Additionally, none of these models use their "self-judging" abilities to actually iterate and improve on their own outputs. This is fairly common in a creative process: Create something (perhaps only partially), judge which parts are good/bad and improve on the ones that are lacking. Here, I find self-attention approaches such as the transformer interesting: The model can essentially take multiple turns in creating something, looking at specific parts of its own output and use this information to iterate further. However, current transformer models usually do not produce actual outputs (in data space) at each layer; instead they compute on high-dimensional hidden representations and only produce an output at the very end.
Given our evolutionary history, I believe it's safe to say that perception came first, and the ability and desire for creativity arose out of these capacities. At the same time, generative and perceptual processes could also be tightly interlinked inside a model, e.g. using a predictive coding framework. At this time, I don't know enough about PC to really make a judgement (or go into more detail), however.
Likely the biggest challenge in modeling (human) creativity is that art is usually "about" something, meaning that it relates in some way to the artist's own experience in the world. As such, properly approaching this subject seems to require solving strong AI. However, there may be ways to at least make steps towards a solution via simpler methods. One example could be multi-modal representations. As humans, we are able to connect and interrelate perceptions from different senses, e.g. vision, touch and hearing. We can also relate these perceptions to memories, abstract concepts, language etc. It seems obvious that such connections inform many creative artifacts. For example, program music provides a "soundtrack" that fits a story or series of events. Such music is neither creatable nor understandable without understanding language/stories (which in turn requires general world knowledge). On a more personal level, an artist may create a piece of music that somehow mirrors a specific experience, say, "lying at night at the shore of a calm mountain lake".

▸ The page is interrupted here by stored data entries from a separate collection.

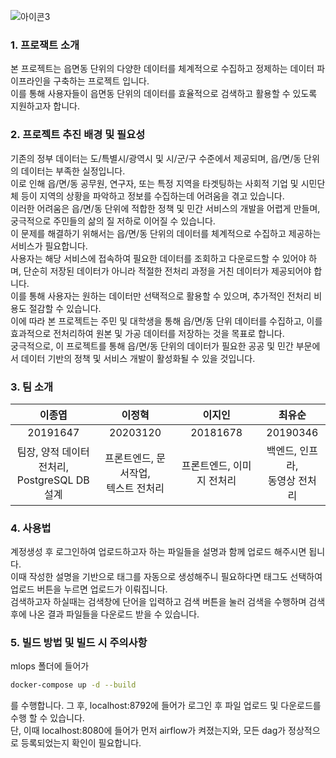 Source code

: ![아이콘3](https://github.com/user-attachments/assets/40961eeb-5564-4649-ad0b-a920d72b6880)

### 1. 프로잭트 소개

본 프로젝트는 읍면동 단위의 다양한 데이터를 체계적으로 수집하고 정제하는 
데이터 파이프라인을 구축하는 프로젝트 입니다.<br>
이를 통해 사용자들이 읍면동 단위의 데이터를 효율적으로 검색하고 활용할 수 있도록 지원하고자 합니다.

### 2. 프로젝트 추진 배경 및 필요성

기존의 정부 데이터는 도/특별시/광역시 및 시/군/구 수준에서 제공되며, 읍/면/동 단위의 데이터는 부족한 실정입니다.<br>
이로 인해 읍/면/동 공무원, 연구자, 또는 특정 지역을 타겟팅하는 사회적 기업 및 시민단체 등이
지역의 상황을 파악하고 정보를 수집하는데 어려움을 겪고 있습니다.<br>
이러한 어려움은 읍/면/동 단위에 적합한 정책 및 민간 서비스의 개발을 어렵게 만들며,
궁극적으로 주민들의 삶의 질 저하로 이어질 수 있습니다.<br>
이 문제를 해결하기 위해서는 읍/면/동 단위의 데이터를 체계적으로 수집하고 제공하는 서비스가 필요합니다.<br>
사용자는 해당 서비스에 접속하여 필요한 데이터를 조회하고 다운로드할 수 있어야 하며, 
단순히 저장된 데이터가 아니라 적절한 전처리 과정을 거친 데이터가 제공되어야 합니다.<br>
이를 통해 사용자는 원하는 데이터만 선택적으로 활용할 수 있으며, 추가적인 전처리 비용도 절감할 수 있습니다.<br>
이에 따라 본 프로젝트는 주민 및 대학생을 통해 읍/면/동 단위 데이터를 수집하고, 
이를 효과적으로 전처리하여 원본 및 가공 데이터를 저장하는 것을 목표로 합니다.<br>
궁극적으로, 이 프로젝트를 통해 읍/면/동 단위의 데이터가 필요한 공공 및 민간 부문에서 
데이터 기반의 정책 및 서비스 개발이 활성화될 수 있을 것입니다.

### 3. 팀 소개

|이종엽|이정혁|이지인|최유순|
|:---:|:---:|:---:|:---:|
|20191647|20203120|20181678|20190346|
|팀장, 양적 데이터 전처리, <br>PostgreSQL DB설계|프론트엔드, 문서작업, <br>텍스트 전처리|프론트엔드, 이미지 전처리|백엔드, 인프라, <br>동영상 전처리|

### 4. 사용법

계정생성 후 로그인하여 업로드하고자 하는 파일들을 설명과 함께 업로드 해주시면 됩니다.<br>
이때 작성한 설명을 기반으로 태그를 자동으로 생성해주니 필요하다면 태그도 선택하여
업로드 버튼을 누르면 업로드가 이뤄집니다.<br>
검색하고자 하실때는 검색창에 단어을 입력하고 검색 버튼을 눌러 검색을 수행하며
검색 후에 나온 결과 파일들을 다운로드 받을 수 있습니다.

### 5. 빌드 방법 및 빌드 시 주의사항

mlops 폴더에 들어가
```bash
docker-compose up -d --build
```
를 수행합니다.
그 후, localhost:8792에 들어가 로그인 후 파일 업로드 및 다운로드를 수행 할 수 있습니다.<br>
단, 이때 localhost:8080에 들어가 먼저 airflow가 켜졌는지와, 모든 dag가 정상적으로 등록되었는지 확인이 필요합니다.
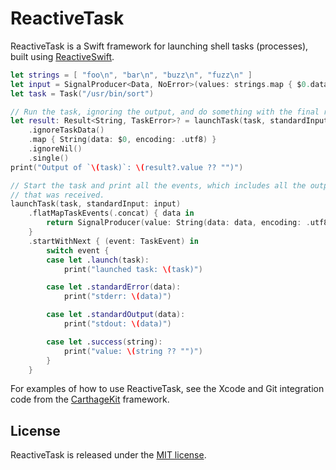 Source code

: # ReactiveTask
ReactiveTask is a Swift framework for launching shell tasks (processes), built using [ReactiveSwift](https://github.com/ReactiveCocoa/ReactiveSwift).

```swift
let strings = [ "foo\n", "bar\n", "buzz\n", "fuzz\n" ]
let input = SignalProducer<Data, NoError>(values: strings.map { $0.data(using: .utf8)! })
let task = Task("/usr/bin/sort")

// Run the task, ignoring the output, and do something with the final result.
let result: Result<String, TaskError>? = launchTask(task, standardInput: input)
    .ignoreTaskData()
    .map { String(data: $0, encoding: .utf8) }
    .ignoreNil()
    .single()
print("Output of `\(task)`: \(result?.value ?? "")")

// Start the task and print all the events, which includes all the output
// that was received.
launchTask(task, standardInput: input)
    .flatMapTaskEvents(.concat) { data in
        return SignalProducer(value: String(data: data, encoding: .utf8))
    }
    .startWithNext { (event: TaskEvent) in
        switch event {
        case let .launch(task):
            print("launched task: \(task)")

        case let .standardError(data):
            print("stderr: \(data)")

        case let .standardOutput(data):
            print("stdout: \(data)")

        case let .success(string):
            print("value: \(string ?? "")")
        }
    }
```

For examples of how to use ReactiveTask, see the Xcode and Git integration code from the [CarthageKit](https://github.com/Carthage/Carthage) framework.

## License
ReactiveTask is released under the [MIT license](LICENSE.md).
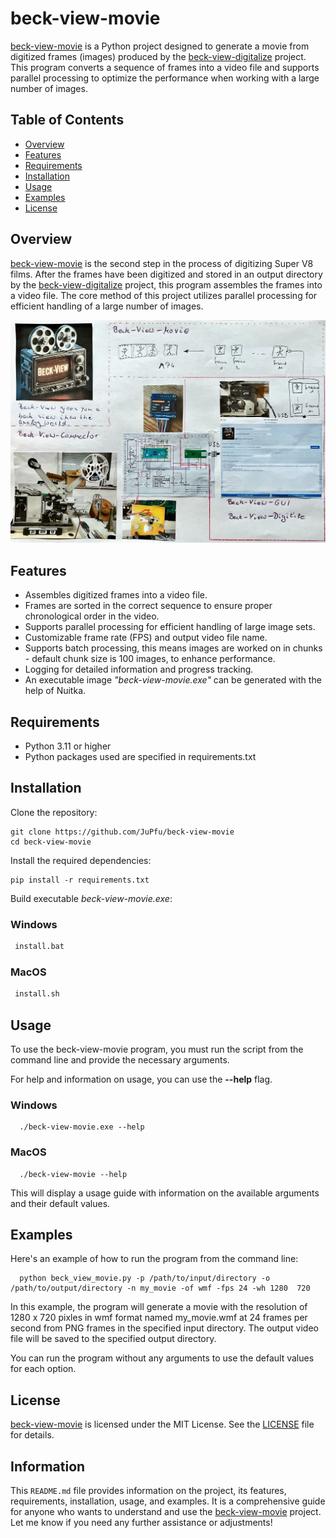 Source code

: # beck-view-movie

[beck-view-movie](https://github.com/JuPfu/beck-view-movie) is a Python project designed to generate a movie from digitized frames (images) produced by the [beck-view-digitalize](https://github.com/JuPfu/beck-view-digitalize) project. This program converts a sequence of frames into a video file and supports parallel processing to optimize the performance when working with a large number of images.

## Table of Contents

- [Overview](#overview)
- [Features](#features)
- [Requirements](#requirements)
- [Installation](#installation)
- [Usage](#usage)
- [Examples](#examples)
- [License](#license)

## Overview

[beck-view-movie](https://github.com/JuPfu/beck-view-movie) is the second step in the process of digitizing Super V8 films. After the frames have been digitized and stored in an output directory by the [beck-view-digitalize](https://github.com/JuPfu/beck-view-digitalize) project, this program assembles the frames into a video file. The core method of this project utilizes parallel processing for efficient handling of a large number of images.

![beck-view](./assets/img/beck-view-overview.jpg)

## Features

- Assembles digitized frames into a video file.
- Frames are sorted in the correct sequence to ensure proper chronological order in the video.
- Supports parallel processing for efficient handling of large image sets.
- Customizable frame rate (FPS) and output video file name.
- Supports batch processing, this means images are worked on in chunks - default chunk size is 100 images, to enhance performance.
- Logging for detailed information and progress tracking.
- An executable image <em>"beck-view-movie.exe"</em> can be generated with the help of Nuitka.

## Requirements

- Python 3.11 or higher
- Python packages used are specified in requirements.txt

## Installation

Clone the repository:
```shell
git clone https://github.com/JuPfu/beck-view-movie
cd beck-view-movie
```

Install the required dependencies:
```shell
pip install -r requirements.txt
```
Build executable <em>beck-view-movie.exe</em>:
### Windows
   ```bash
    install.bat
   ```

### MacOS
   ```bash
    install.sh
   ```


## Usage

To use the beck-view-movie program, you must run the script from the command line and provide the necessary arguments.

For help and information on usage, you can use the **--help** flag.

### Windows

```shell
  ./beck-view-movie.exe --help
```
### MacOS

```shell
  ./beck-view-movie --help
```
This will display a usage guide with information on the available arguments and their default values.

## Examples

Here's an example of how to run the program from the command line:

```shell
  python beck_view_movie.py -p /path/to/input/directory -o /path/to/output/directory -n my_movie -of wmf -fps 24 -wh 1280  720
```

In this example, the program will generate a movie with the resolution of 1280 x 720 pixles in wmf format named my_movie.wmf at 24 frames per second from PNG frames in the specified input directory. The output video file will be saved to the specified output directory.

You can run the program without any arguments to use the default values for each option.

## License

[beck-view-movie](https://github.com/JuPfu/beck-view-movie) is licensed under the MIT License. See the [LICENSE](LICENSE) file for details.

## Information
This `README.md` file provides information on the project, its features, requirements, installation, usage, and examples. It is a comprehensive guide for anyone who wants to understand and use the [beck-view-movie](https://github.com/JuPfu/beck-view-movie) project. Let me know if you need any further assistance or adjustments!
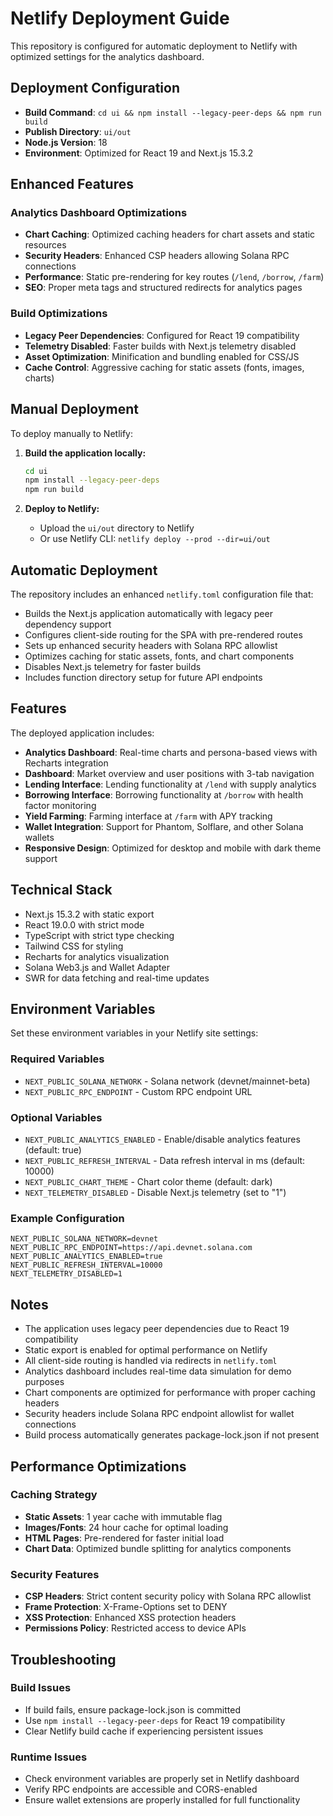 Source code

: # Netlify Deployment Guide

This repository is configured for automatic deployment to Netlify with optimized settings for the analytics dashboard.

## Deployment Configuration

- **Build Command**: `cd ui && npm install --legacy-peer-deps && npm run build`
- **Publish Directory**: `ui/out`
- **Node.js Version**: 18
- **Environment**: Optimized for React 19 and Next.js 15.3.2

## Enhanced Features

### Analytics Dashboard Optimizations
- **Chart Caching**: Optimized caching headers for chart assets and static resources
- **Security Headers**: Enhanced CSP headers allowing Solana RPC connections
- **Performance**: Static pre-rendering for key routes (`/lend`, `/borrow`, `/farm`)
- **SEO**: Proper meta tags and structured redirects for analytics pages

### Build Optimizations
- **Legacy Peer Dependencies**: Configured for React 19 compatibility
- **Telemetry Disabled**: Faster builds with Next.js telemetry disabled
- **Asset Optimization**: Minification and bundling enabled for CSS/JS
- **Cache Control**: Aggressive caching for static assets (fonts, images, charts)

## Manual Deployment

To deploy manually to Netlify:

1. **Build the application locally:**
   ```bash
   cd ui
   npm install --legacy-peer-deps
   npm run build
   ```

2. **Deploy to Netlify:**
   - Upload the `ui/out` directory to Netlify
   - Or use Netlify CLI: `netlify deploy --prod --dir=ui/out`

## Automatic Deployment

The repository includes an enhanced `netlify.toml` configuration file that:

- Builds the Next.js application automatically with legacy peer dependency support
- Configures client-side routing for the SPA with pre-rendered routes
- Sets up enhanced security headers with Solana RPC allowlist
- Optimizes caching for static assets, fonts, and chart components
- Disables Next.js telemetry for faster builds
- Includes function directory setup for future API endpoints

## Features

The deployed application includes:

- **Analytics Dashboard**: Real-time charts and persona-based views with Recharts integration
- **Dashboard**: Market overview and user positions with 3-tab navigation
- **Lending Interface**: Lending functionality at `/lend` with supply analytics
- **Borrowing Interface**: Borrowing functionality at `/borrow` with health factor monitoring
- **Yield Farming**: Farming interface at `/farm` with APY tracking
- **Wallet Integration**: Support for Phantom, Solflare, and other Solana wallets
- **Responsive Design**: Optimized for desktop and mobile with dark theme support

## Technical Stack

- Next.js 15.3.2 with static export
- React 19.0.0 with strict mode
- TypeScript with strict type checking
- Tailwind CSS for styling
- Recharts for analytics visualization
- Solana Web3.js and Wallet Adapter
- SWR for data fetching and real-time updates

## Environment Variables

Set these environment variables in your Netlify site settings:

### Required Variables
- `NEXT_PUBLIC_SOLANA_NETWORK` - Solana network (devnet/mainnet-beta)
- `NEXT_PUBLIC_RPC_ENDPOINT` - Custom RPC endpoint URL

### Optional Variables
- `NEXT_PUBLIC_ANALYTICS_ENABLED` - Enable/disable analytics features (default: true)
- `NEXT_PUBLIC_REFRESH_INTERVAL` - Data refresh interval in ms (default: 10000)
- `NEXT_PUBLIC_CHART_THEME` - Chart color theme (default: dark)
- `NEXT_TELEMETRY_DISABLED` - Disable Next.js telemetry (set to "1")

### Example Configuration
```
NEXT_PUBLIC_SOLANA_NETWORK=devnet
NEXT_PUBLIC_RPC_ENDPOINT=https://api.devnet.solana.com
NEXT_PUBLIC_ANALYTICS_ENABLED=true
NEXT_PUBLIC_REFRESH_INTERVAL=10000
NEXT_TELEMETRY_DISABLED=1
```

## Notes

- The application uses legacy peer dependencies due to React 19 compatibility
- Static export is enabled for optimal performance on Netlify
- All client-side routing is handled via redirects in `netlify.toml`
- Analytics dashboard includes real-time data simulation for demo purposes
- Chart components are optimized for performance with proper caching headers
- Security headers include Solana RPC endpoint allowlist for wallet connections
- Build process automatically generates package-lock.json if not present

## Performance Optimizations

### Caching Strategy
- **Static Assets**: 1 year cache with immutable flag
- **Images/Fonts**: 24 hour cache for optimal loading
- **HTML Pages**: Pre-rendered for faster initial load
- **Chart Data**: Optimized bundle splitting for analytics components

### Security Features
- **CSP Headers**: Strict content security policy with Solana RPC allowlist
- **Frame Protection**: X-Frame-Options set to DENY
- **XSS Protection**: Enhanced XSS protection headers
- **Permissions Policy**: Restricted access to device APIs

## Troubleshooting

### Build Issues
- If build fails, ensure package-lock.json is committed
- Use `npm install --legacy-peer-deps` for React 19 compatibility
- Clear Netlify build cache if experiencing persistent issues

### Runtime Issues
- Check environment variables are properly set in Netlify dashboard
- Verify RPC endpoints are accessible and CORS-enabled
- Ensure wallet extensions are properly installed for full functionality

Models that simply learn to approximate a given data distribution (limited to
the modality of interest) clearly cannot
make such connections.
To summarize:
Each of these points offers several directions for future research to explore. It is possible that none of these proposed methods/directions will result in anything comparable to copy models, in terms of surface-level quality, for a very long time. However, I believe it is important to break the mould of trying to make progress by throwing humongous amounts of compute at highly complex data distributions. Instead, generative music (at least for creative purposes) should start from first principles and accept that the results might be "lame" for a while. In the long term, this has the potential to teach us about music, about creativity in general, and about ourselves. Can Jukebox do that?